→ INFORMATION SUPPLIED
•••••

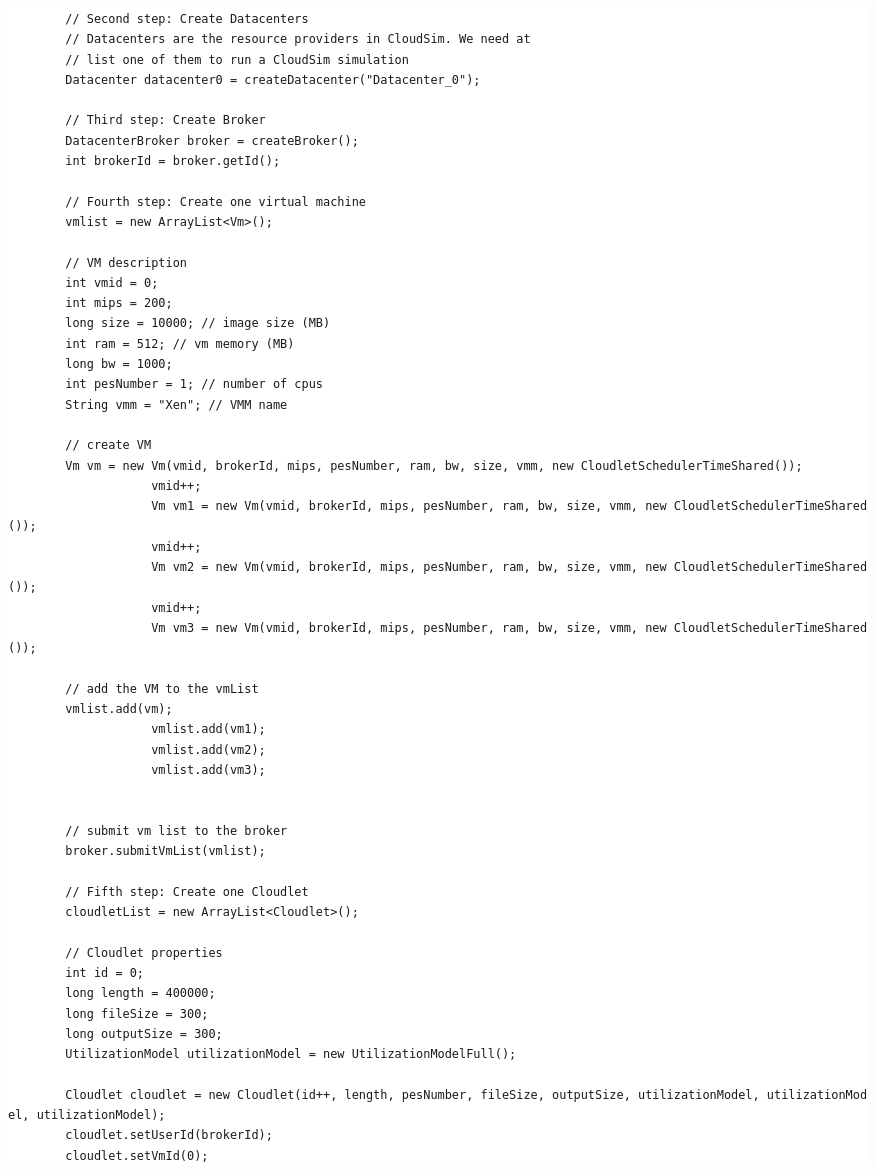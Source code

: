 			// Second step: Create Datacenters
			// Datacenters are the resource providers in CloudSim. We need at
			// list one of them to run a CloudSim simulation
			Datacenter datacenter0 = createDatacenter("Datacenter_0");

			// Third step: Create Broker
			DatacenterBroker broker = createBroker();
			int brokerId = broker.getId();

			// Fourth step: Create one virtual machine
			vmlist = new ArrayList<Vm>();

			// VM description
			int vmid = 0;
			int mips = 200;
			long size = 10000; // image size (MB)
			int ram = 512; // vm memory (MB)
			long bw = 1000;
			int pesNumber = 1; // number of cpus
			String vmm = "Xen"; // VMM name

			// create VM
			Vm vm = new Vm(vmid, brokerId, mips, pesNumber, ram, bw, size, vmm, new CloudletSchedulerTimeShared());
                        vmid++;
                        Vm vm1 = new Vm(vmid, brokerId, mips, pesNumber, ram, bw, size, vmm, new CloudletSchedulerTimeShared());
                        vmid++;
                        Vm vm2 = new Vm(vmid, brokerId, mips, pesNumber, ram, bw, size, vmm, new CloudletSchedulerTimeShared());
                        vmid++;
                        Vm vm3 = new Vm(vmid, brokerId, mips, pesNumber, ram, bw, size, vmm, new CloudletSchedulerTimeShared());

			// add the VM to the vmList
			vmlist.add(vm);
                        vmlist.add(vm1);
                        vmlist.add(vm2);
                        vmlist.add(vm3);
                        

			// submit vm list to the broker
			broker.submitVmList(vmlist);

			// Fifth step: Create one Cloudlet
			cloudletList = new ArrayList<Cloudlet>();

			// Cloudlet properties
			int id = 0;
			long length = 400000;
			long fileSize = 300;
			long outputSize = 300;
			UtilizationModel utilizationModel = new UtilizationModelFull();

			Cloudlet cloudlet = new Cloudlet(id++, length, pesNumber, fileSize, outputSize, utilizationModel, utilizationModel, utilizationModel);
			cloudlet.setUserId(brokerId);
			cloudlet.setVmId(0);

•••••

→ WHAT IS NEEDED
Beginning with the line that holds "step: Create Datacenters" and ending with the last line of the data, copy each line exactly and add nothing.

→ YOUR SOLUTION
: 			// Second step: Create Datacenters
			// Datacenters are the resource providers in CloudSim. We need at
			// list one of them to run a CloudSim simulation
			Datacenter datacenter0 = createDatacenter("Datacenter_0");

			// Third step: Create Broker
			DatacenterBroker broker = createBroker();
			int brokerId = broker.getId();

			// Fourth step: Create one virtual machine
			vmlist = new ArrayList<Vm>();

			// VM description
			int vmid = 0;
			int mips = 200;
			long size = 10000; // image size (MB)
			int ram = 512; // vm memory (MB)
			long bw = 1000;
			int pesNumber = 1; // number of cpus
			String vmm = "Xen"; // VMM name

			// create VM
			Vm vm = new Vm(vmid, brokerId, mips, pesNumber, ram, bw, size, vmm, new CloudletSchedulerTimeShared());
                        vmid++;
                        Vm vm1 = new Vm(vmid, brokerId, mips, pesNumber, ram, bw, size, vmm, new CloudletSchedulerTimeShared());
                        vmid++;
                        Vm vm2 = new Vm(vmid, brokerId, mips, pesNumber, ram, bw, size, vmm, new CloudletSchedulerTimeShared());
                        vmid++;
                        Vm vm3 = new Vm(vmid, brokerId, mips, pesNumber, ram, bw, size, vmm, new CloudletSchedulerTimeShared());

			// add the VM to the vmList
			vmlist.add(vm);
                        vmlist.add(vm1);
                        vmlist.add(vm2);
                        vmlist.add(vm3);
                        

			// submit vm list to the broker
			broker.submitVmList(vmlist);

			// Fifth step: Create one Cloudlet
			cloudletList = new ArrayList<Cloudlet>();

			// Cloudlet properties
			int id = 0;
			long length = 400000;
			long fileSize = 300;
			long outputSize = 300;
			UtilizationModel utilizationModel = new UtilizationModelFull();

			Cloudlet cloudlet = new Cloudlet(id++, length, pesNumber, fileSize, outputSize, utilizationModel, utilizationModel, utilizationModel);
			cloudlet.setUserId(brokerId);
			cloudlet.setVmId(0);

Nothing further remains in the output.